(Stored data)
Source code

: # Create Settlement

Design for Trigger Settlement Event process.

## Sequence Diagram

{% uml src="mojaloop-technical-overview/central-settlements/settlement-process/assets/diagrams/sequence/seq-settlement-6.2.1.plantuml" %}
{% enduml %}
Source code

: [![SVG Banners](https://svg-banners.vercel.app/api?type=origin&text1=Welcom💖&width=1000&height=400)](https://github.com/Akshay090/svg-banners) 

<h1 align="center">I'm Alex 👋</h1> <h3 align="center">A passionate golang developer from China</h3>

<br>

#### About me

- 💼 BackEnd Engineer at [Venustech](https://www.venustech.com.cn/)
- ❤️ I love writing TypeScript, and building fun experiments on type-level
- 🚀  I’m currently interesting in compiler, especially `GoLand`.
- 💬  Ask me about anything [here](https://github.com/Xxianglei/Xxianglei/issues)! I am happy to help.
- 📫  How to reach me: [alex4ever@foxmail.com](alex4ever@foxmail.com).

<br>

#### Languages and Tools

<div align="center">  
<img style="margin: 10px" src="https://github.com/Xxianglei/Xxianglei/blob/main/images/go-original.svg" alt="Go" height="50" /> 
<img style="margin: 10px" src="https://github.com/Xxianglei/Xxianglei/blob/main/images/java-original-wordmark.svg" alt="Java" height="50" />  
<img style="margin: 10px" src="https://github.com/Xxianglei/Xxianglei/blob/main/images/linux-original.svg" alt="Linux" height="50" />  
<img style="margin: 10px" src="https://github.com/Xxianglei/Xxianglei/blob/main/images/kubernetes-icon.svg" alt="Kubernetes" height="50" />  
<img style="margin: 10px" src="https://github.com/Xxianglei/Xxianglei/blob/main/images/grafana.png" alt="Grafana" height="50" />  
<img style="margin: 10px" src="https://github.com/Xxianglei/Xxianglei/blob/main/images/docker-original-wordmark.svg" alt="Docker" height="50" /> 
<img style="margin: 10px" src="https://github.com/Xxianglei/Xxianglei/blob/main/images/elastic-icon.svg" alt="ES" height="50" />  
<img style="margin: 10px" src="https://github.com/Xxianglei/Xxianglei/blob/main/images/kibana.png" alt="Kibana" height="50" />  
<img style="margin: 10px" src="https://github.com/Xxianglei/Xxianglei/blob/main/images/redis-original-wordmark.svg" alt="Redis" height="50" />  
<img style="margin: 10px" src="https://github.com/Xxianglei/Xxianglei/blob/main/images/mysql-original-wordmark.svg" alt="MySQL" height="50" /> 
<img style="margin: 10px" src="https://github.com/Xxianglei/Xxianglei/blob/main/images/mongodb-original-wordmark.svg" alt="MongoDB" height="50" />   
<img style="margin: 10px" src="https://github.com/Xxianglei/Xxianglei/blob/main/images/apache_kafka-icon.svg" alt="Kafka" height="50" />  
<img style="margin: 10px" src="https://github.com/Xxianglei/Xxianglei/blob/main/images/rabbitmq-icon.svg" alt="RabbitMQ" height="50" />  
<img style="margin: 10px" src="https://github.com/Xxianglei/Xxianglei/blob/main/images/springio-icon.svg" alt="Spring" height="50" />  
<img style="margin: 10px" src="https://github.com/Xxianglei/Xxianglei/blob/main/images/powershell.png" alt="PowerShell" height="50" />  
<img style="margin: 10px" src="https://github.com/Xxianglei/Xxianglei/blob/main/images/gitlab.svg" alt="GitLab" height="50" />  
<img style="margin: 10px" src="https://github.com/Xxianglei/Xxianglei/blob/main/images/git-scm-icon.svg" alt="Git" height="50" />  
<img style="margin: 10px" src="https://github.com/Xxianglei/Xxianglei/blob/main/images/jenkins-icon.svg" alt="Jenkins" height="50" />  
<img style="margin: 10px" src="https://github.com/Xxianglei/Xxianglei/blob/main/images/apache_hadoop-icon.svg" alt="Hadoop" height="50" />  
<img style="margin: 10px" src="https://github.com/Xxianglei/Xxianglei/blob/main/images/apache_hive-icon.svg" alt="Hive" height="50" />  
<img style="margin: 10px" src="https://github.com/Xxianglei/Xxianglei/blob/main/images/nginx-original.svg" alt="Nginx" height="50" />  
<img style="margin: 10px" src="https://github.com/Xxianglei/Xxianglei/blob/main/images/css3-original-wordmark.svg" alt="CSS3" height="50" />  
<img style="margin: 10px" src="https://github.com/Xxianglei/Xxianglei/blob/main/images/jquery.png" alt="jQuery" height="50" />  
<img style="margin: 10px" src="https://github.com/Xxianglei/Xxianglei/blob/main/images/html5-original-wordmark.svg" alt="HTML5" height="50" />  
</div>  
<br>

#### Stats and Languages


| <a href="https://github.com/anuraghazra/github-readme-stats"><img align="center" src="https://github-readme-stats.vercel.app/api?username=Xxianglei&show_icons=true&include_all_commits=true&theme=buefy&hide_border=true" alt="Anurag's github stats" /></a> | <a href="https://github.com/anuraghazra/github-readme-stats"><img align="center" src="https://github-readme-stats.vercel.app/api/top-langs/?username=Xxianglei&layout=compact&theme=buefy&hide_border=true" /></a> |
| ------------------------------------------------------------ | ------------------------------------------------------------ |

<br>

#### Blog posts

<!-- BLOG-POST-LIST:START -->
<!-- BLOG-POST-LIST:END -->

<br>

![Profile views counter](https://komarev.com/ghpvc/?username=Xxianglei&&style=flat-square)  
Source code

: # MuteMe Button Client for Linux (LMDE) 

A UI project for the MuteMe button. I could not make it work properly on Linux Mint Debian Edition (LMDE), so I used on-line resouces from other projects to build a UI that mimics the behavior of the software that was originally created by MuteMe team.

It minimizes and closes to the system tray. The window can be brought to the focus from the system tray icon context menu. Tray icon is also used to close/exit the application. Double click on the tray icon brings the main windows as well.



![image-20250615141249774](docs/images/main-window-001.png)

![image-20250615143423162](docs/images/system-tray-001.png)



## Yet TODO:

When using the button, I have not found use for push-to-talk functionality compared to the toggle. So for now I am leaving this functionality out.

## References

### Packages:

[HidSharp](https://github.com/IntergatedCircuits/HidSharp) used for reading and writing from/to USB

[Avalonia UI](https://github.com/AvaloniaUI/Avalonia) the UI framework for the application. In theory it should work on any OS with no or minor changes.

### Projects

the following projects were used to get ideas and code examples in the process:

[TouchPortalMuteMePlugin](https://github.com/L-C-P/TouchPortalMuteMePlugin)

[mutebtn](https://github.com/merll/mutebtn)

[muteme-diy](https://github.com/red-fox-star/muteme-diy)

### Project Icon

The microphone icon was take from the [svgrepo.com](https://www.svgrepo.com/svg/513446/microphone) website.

What needs to be done: Copy each line in the entries above where the word "Linux" shows up.

Output of the exercise:
<img style="margin: 10px" src="https://github.com/Xxianglei/Xxianglei/blob/main/images/linux-original.svg" alt="Linux" height="50" />  
: # MuteMe Button Client for Linux (LMDE) 
A UI project for the MuteMe button. I could not make it work properly on Linux Mint Debian Edition (LMDE), so I used on-line resouces from other projects to build a UI that mimics the behavior of the software that was originally created by MuteMe team.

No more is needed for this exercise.